_What is needed_: Wherever "README" appears in a line of the listing, that line should be returned.

_Source information_:
-------------------------
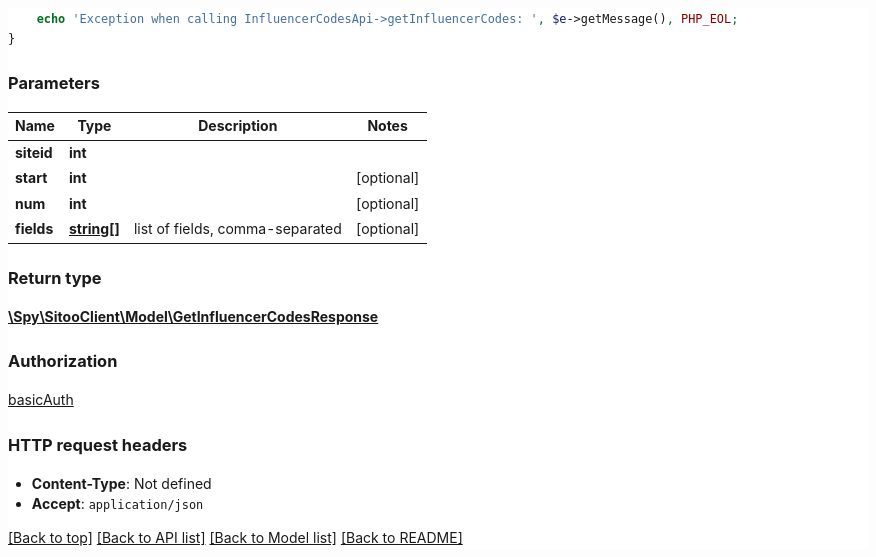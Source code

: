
 ```php
    echo 'Exception when calling InfluencerCodesApi->getInfluencerCodes: ', $e->getMessage(), PHP_EOL;
}
```

### Parameters

| Name | Type | Description  | Notes |
| ------------- | ------------- | ------------- | ------------- |
| **siteid** | **int**|  | |
| **start** | **int**|  | [optional] |
| **num** | **int**|  | [optional] |
| **fields** | [**string[]**](../Model/string.md)| list of fields, comma-separated | [optional] |

### Return type

[**\Spy\SitooClient\Model\GetInfluencerCodesResponse**](../Model/GetInfluencerCodesResponse.md)

### Authorization

[basicAuth](../../README.md#basicAuth)

### HTTP request headers

- **Content-Type**: Not defined
- **Accept**: `application/json`

[[Back to top]](#) [[Back to API list]](../../README.md#endpoints)
[[Back to Model list]](../../README.md#models)
[[Back to README]](../../README.md)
-------------------------
_Exercise result_:
[basicAuth](../../README.md#basicAuth)
[[Back to top]](#) [[Back to API list]](../../README.md#endpoints)
[[Back to Model list]](../../README.md#models)
[[Back to README]](../../README.md)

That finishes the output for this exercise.